== Segment start ==

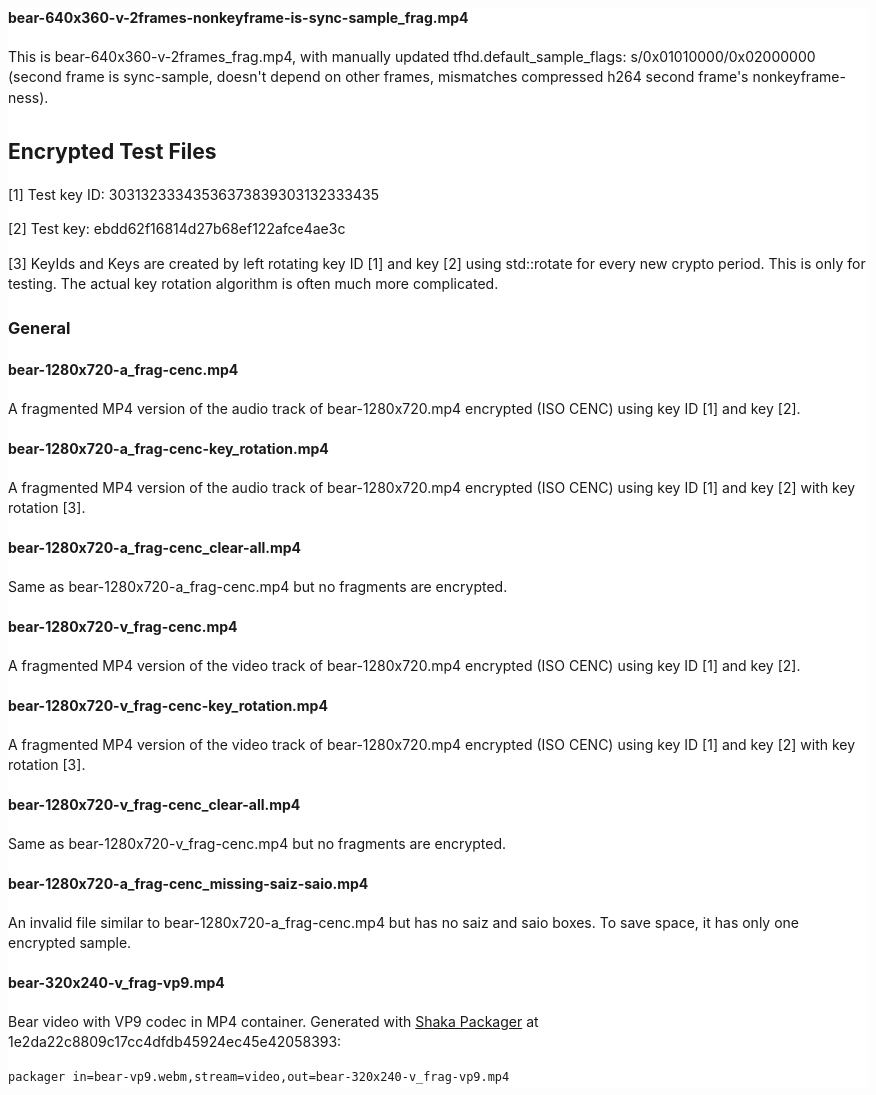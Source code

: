 #### bear-640x360-v-2frames-nonkeyframe-is-sync-sample_frag.mp4
This is bear-640x360-v-2frames_frag.mp4, with manually updated
tfhd.default_sample_flags: s/0x01010000/0x02000000 (second frame is sync-sample,
doesn't depend on other frames, mismatches compressed h264 second frame's
nonkeyframe-ness).

## Encrypted Test Files

[Shaka Packager]: https://github.com/google/shaka-packager

[1] Test key ID: 30313233343536373839303132333435

[2] Test key: ebdd62f16814d27b68ef122afce4ae3c

[3] KeyIds and Keys are created by left rotating key ID [1] and key [2] using
    std::rotate for every new crypto period. This is only for testing. The
    actual key rotation algorithm is often much more complicated.

### General

#### bear-1280x720-a_frag-cenc.mp4
A fragmented MP4 version of the audio track of bear-1280x720.mp4 encrypted
(ISO CENC) using key ID [1] and key [2].

#### bear-1280x720-a_frag-cenc-key_rotation.mp4
A fragmented MP4 version of the audio track of bear-1280x720.mp4 encrypted
(ISO CENC) using key ID [1] and key [2] with key rotation [3].

#### bear-1280x720-a_frag-cenc_clear-all.mp4
Same as bear-1280x720-a_frag-cenc.mp4 but no fragments are encrypted.

#### bear-1280x720-v_frag-cenc.mp4
A fragmented MP4 version of the video track of bear-1280x720.mp4 encrypted
(ISO CENC) using key ID [1] and key [2].

#### bear-1280x720-v_frag-cenc-key_rotation.mp4
A fragmented MP4 version of the video track of bear-1280x720.mp4 encrypted
(ISO CENC) using key ID [1] and key [2] with key rotation [3].

#### bear-1280x720-v_frag-cenc_clear-all.mp4
Same as bear-1280x720-v_frag-cenc.mp4 but no fragments are encrypted.

#### bear-1280x720-a_frag-cenc_missing-saiz-saio.mp4
An invalid file similar to bear-1280x720-a_frag-cenc.mp4 but has no saiz and
saio boxes. To save space, it has only one encrypted sample.

#### bear-320x240-v_frag-vp9.mp4
Bear video with VP9 codec in MP4 container. Generated with [Shaka Packager] at
1e2da22c8809c17cc4dfdb45924ec45e42058393:
```
packager in=bear-vp9.webm,stream=video,out=bear-320x240-v_frag-vp9.mp4
```


[libaom test vectors]: https://aomedia.googlesource.com/aom/+/master/test/test_vectors.cc
[libaom LICENSE]: https://source.chromium.org/chromium/chromium/src/+/main:media/test/data/licenses/AOM-LICENSE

== Segment end ==

Task brief = The line with "#### bear-320x240-v_frag-vp9.mp4", plus every line after it through the end of the listing, needs to be repeated exactly; nothing else belongs in the reply.

Result of the exercise =
#### bear-320x240-v_frag-vp9.mp4
Bear video with VP9 codec in MP4 container. Generated with [Shaka Packager] at
1e2da22c8809c17cc4dfdb45924ec45e42058393:
```
packager in=bear-vp9.webm,stream=video,out=bear-320x240-v_frag-vp9.mp4
```


[libaom test vectors]: https://aomedia.googlesource.com/aom/+/master/test/test_vectors.cc
[libaom LICENSE]: https://source.chromium.org/chromium/chromium/src/+/main:media/test/data/licenses/AOM-LICENSE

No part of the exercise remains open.